Chris's Guide to Cat Ownership

Last Update NOV-29-2006

I love cats!  This section just might grow  to a whole book some day.  (It actually did, but was lost in the great disk crash of '99)  For now, some basic advice.

This is more basic information on how to pick out, live with, and enjoy a cat -- not for medical advice or advice about problems -- I'll just try to help you avoid the problems.

I'll give a few links at the bottom for more information about cats, including medical advice.

Do You Want a Cat?

If you want another child that has to be fed, washed, diapers changed, housed, entertained, walked, and just can't survive 10 minutes without your attention -- and you live out in the country with a whole farm to run around in -- get a dog!  If you want someone to share your house with you, keep itself clean, entertained when you can't be around, give you more affection and attention than you could ever want when you want it -- get a cat!

Note that dogs are forced by their pack mentality to form some relationship with you, and since you are bigger they will be subordinate.  Don't confuse this with affection.

Your cat was on nature's path to leading an almost solitary life.  If kittens are raised in the wild, they become "feral" cats, and will never let a human get near to them, no matter anything you do, no matter how long.  Mom tosses them out, and they become loaners.

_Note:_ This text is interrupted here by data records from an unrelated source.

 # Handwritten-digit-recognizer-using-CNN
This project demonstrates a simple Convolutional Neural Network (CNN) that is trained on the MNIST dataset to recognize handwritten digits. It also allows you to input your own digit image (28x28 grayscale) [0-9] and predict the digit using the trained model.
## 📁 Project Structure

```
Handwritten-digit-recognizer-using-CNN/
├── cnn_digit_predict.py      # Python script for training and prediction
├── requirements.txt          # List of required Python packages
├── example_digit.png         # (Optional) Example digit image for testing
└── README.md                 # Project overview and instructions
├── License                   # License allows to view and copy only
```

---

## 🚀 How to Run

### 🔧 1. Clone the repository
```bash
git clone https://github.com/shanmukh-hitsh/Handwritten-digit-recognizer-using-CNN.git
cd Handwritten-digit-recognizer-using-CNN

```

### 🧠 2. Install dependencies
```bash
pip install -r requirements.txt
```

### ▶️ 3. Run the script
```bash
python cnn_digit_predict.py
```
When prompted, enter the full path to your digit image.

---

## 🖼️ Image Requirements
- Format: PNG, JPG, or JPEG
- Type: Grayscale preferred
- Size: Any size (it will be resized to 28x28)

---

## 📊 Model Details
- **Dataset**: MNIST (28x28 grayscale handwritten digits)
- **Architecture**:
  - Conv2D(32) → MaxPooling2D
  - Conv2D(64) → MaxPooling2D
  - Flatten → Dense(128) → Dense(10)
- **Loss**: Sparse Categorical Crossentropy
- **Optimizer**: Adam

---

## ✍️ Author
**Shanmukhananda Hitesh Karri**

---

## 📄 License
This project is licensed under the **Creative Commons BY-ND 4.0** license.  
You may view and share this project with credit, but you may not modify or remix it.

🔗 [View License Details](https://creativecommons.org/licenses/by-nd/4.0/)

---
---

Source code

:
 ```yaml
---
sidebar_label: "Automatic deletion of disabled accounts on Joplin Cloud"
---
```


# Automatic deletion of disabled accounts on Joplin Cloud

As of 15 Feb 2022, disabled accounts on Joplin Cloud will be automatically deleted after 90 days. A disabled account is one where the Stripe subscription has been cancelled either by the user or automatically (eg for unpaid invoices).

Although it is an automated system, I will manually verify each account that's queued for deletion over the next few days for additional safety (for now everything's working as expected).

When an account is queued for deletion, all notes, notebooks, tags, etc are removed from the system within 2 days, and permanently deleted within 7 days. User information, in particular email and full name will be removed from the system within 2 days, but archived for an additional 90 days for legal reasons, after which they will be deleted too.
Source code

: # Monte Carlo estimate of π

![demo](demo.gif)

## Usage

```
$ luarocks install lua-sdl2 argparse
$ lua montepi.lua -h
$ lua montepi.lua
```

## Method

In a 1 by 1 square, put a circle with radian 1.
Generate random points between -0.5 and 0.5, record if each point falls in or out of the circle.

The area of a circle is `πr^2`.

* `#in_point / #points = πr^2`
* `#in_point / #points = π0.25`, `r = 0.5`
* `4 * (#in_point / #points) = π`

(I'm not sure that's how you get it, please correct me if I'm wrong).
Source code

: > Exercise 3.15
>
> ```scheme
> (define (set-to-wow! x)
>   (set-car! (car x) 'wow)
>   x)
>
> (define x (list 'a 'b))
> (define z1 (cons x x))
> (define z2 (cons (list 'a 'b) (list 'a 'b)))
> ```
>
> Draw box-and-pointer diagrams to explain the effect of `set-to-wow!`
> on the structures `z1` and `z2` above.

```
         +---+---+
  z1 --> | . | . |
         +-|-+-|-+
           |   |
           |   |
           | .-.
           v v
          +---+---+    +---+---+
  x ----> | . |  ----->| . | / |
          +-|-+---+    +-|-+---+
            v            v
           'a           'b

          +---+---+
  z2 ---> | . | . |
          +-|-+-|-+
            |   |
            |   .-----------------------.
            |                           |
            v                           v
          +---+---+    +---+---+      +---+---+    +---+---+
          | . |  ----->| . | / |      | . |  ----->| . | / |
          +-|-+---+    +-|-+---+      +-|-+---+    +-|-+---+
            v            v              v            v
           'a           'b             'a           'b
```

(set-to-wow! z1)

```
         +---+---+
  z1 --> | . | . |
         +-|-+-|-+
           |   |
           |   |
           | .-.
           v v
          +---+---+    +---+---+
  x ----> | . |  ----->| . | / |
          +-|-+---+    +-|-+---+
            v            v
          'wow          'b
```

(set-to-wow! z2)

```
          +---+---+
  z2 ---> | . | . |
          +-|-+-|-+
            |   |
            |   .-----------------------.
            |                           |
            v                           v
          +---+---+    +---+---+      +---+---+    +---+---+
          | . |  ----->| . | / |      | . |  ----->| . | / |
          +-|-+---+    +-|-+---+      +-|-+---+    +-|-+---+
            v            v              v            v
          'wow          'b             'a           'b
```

We trick them while being around when Mom losses interest, and we become their new Mom.  They get stuck in this kitten mode for the rest of their lives.  However, they are prepared and quite capable of going off on their own and taking care of themselves.  A cat stays around and shares your company because it likes you -- not some pack mentality.

What Type of Cat?

Females are always a much better idea unless you like urine sprayed everywhere in and on your house.  Short-hair cats tend to have better dispositions than long, make less of a mess shedding, and are more active in the summer.  Then again, if you live in the Arctic, a Maine Coon Cat may be best.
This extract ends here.